→ WHAT YOU NEED TO DO
Look below for the line that has "java进阶知识点总结". Set down the lines from there through the line that has "###Java垃圾回收机制", exactly as written.

*** Block opens ***

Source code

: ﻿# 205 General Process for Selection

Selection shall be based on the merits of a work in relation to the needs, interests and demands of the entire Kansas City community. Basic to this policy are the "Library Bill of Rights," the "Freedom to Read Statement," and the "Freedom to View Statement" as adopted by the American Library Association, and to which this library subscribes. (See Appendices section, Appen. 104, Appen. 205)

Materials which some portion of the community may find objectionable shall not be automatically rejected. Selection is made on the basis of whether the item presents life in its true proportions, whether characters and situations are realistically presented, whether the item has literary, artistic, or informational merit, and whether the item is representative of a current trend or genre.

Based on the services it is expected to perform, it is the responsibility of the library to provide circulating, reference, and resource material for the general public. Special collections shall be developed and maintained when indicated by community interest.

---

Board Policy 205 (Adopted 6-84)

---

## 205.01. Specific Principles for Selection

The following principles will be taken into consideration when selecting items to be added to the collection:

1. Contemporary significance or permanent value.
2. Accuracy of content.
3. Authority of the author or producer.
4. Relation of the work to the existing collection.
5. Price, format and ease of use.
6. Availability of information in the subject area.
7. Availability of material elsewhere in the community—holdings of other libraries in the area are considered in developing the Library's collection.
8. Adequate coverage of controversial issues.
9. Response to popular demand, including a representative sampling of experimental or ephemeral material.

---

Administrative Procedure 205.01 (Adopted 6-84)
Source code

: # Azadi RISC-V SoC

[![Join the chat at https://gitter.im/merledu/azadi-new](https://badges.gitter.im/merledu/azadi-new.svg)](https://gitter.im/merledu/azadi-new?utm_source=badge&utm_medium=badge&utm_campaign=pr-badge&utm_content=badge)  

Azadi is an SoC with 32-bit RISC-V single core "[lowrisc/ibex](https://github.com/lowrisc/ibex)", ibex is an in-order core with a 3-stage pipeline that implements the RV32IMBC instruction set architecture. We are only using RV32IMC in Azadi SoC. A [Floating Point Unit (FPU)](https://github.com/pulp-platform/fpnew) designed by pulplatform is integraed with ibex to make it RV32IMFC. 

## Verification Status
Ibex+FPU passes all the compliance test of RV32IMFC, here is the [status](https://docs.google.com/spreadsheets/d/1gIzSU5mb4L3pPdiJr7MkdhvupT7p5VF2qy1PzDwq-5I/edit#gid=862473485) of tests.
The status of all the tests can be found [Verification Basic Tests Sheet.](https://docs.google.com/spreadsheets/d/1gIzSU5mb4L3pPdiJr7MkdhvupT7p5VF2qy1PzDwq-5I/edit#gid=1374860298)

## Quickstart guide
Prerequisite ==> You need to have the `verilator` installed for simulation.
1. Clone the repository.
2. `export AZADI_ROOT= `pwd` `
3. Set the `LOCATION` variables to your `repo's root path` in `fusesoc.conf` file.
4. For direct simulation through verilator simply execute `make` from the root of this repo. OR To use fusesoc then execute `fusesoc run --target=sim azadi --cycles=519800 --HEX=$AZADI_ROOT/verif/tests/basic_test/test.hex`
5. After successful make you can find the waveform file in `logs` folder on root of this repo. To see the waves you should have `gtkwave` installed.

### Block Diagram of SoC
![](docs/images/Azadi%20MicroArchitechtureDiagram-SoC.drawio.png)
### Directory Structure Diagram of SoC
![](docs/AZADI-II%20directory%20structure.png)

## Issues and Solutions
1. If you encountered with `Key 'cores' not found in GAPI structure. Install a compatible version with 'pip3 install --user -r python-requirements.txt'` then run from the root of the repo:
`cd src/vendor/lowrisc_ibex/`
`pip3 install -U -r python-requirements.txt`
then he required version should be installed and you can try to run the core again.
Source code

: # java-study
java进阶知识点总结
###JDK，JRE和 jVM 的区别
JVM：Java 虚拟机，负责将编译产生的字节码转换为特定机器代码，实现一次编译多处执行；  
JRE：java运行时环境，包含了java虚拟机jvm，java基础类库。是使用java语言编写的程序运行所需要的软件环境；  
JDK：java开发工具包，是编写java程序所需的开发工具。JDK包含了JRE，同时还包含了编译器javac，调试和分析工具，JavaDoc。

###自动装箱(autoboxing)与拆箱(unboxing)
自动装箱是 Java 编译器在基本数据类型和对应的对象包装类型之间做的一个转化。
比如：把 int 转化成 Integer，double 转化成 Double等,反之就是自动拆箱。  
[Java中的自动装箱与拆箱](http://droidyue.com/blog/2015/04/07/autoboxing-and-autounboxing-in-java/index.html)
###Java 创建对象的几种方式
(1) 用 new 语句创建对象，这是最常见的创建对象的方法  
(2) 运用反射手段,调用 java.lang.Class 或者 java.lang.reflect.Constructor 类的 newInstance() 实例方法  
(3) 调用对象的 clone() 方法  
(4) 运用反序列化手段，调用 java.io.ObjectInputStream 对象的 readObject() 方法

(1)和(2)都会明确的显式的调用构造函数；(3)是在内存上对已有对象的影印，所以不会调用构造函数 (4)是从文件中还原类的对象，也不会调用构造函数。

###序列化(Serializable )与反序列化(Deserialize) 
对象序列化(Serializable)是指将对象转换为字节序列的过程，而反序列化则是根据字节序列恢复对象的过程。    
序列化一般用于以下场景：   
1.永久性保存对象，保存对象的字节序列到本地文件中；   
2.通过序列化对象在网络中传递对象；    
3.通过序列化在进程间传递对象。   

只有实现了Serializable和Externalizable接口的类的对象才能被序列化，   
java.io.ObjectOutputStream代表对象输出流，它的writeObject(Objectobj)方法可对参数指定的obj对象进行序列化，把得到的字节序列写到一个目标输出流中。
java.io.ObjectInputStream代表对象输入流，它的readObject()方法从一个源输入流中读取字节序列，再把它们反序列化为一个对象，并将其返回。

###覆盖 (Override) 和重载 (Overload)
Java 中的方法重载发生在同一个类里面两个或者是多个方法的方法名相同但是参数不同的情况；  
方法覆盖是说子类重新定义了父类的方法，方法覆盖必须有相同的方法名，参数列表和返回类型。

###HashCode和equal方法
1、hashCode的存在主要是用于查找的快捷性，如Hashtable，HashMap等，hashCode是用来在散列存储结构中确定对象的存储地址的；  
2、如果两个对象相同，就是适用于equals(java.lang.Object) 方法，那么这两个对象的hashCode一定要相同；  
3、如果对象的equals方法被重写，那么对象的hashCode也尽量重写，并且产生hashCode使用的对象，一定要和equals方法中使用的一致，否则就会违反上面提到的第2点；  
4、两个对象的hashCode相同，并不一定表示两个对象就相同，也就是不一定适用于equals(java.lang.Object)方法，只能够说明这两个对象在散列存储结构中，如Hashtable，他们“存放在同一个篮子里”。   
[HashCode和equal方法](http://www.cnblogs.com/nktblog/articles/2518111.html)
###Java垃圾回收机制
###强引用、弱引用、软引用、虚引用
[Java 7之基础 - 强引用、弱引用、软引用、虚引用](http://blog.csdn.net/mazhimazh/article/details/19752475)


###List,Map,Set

*** Block closes ***

→ OUTPUT BELOW
java进阶知识点总结
###JDK，JRE和 jVM 的区别
JVM：Java 虚拟机，负责将编译产生的字节码转换为特定机器代码，实现一次编译多处执行；  
JRE：java运行时环境，包含了java虚拟机jvm，java基础类库。是使用java语言编写的程序运行所需要的软件环境；  
JDK：java开发工具包，是编写java程序所需的开发工具。JDK包含了JRE，同时还包含了编译器javac，调试和分析工具，JavaDoc。

###自动装箱(autoboxing)与拆箱(unboxing)
自动装箱是 Java 编译器在基本数据类型和对应的对象包装类型之间做的一个转化。
比如：把 int 转化成 Integer，double 转化成 Double等,反之就是自动拆箱。  
[Java中的自动装箱与拆箱](http://droidyue.com/blog/2015/04/07/autoboxing-and-autounboxing-in-java/index.html)
###Java 创建对象的几种方式
(1) 用 new 语句创建对象，这是最常见的创建对象的方法  
(2) 运用反射手段,调用 java.lang.Class 或者 java.lang.reflect.Constructor 类的 newInstance() 实例方法  
(3) 调用对象的 clone() 方法  
(4) 运用反序列化手段，调用 java.io.ObjectInputStream 对象的 readObject() 方法

(1)和(2)都会明确的显式的调用构造函数；(3)是在内存上对已有对象的影印，所以不会调用构造函数 (4)是从文件中还原类的对象，也不会调用构造函数。

###序列化(Serializable )与反序列化(Deserialize) 
对象序列化(Serializable)是指将对象转换为字节序列的过程，而反序列化则是根据字节序列恢复对象的过程。    
序列化一般用于以下场景：   
1.永久性保存对象，保存对象的字节序列到本地文件中；   
2.通过序列化对象在网络中传递对象；    
3.通过序列化在进程间传递对象。   

只有实现了Serializable和Externalizable接口的类的对象才能被序列化，   
java.io.ObjectOutputStream代表对象输出流，它的writeObject(Objectobj)方法可对参数指定的obj对象进行序列化，把得到的字节序列写到一个目标输出流中。
java.io.ObjectInputStream代表对象输入流，它的readObject()方法从一个源输入流中读取字节序列，再把它们反序列化为一个对象，并将其返回。

###覆盖 (Override) 和重载 (Overload)
Java 中的方法重载发生在同一个类里面两个或者是多个方法的方法名相同但是参数不同的情况；  
方法覆盖是说子类重新定义了父类的方法，方法覆盖必须有相同的方法名，参数列表和返回类型。

###HashCode和equal方法
1、hashCode的存在主要是用于查找的快捷性，如Hashtable，HashMap等，hashCode是用来在散列存储结构中确定对象的存储地址的；  
2、如果两个对象相同，就是适用于equals(java.lang.Object) 方法，那么这两个对象的hashCode一定要相同；  
3、如果对象的equals方法被重写，那么对象的hashCode也尽量重写，并且产生hashCode使用的对象，一定要和equals方法中使用的一致，否则就会违反上面提到的第2点；  
4、两个对象的hashCode相同，并不一定表示两个对象就相同，也就是不一定适用于equals(java.lang.Object)方法，只能够说明这两个对象在散列存储结构中，如Hashtable，他们“存放在同一个篮子里”。   
[HashCode和equal方法](http://www.cnblogs.com/nktblog/articles/2518111.html)
###Java垃圾回收机制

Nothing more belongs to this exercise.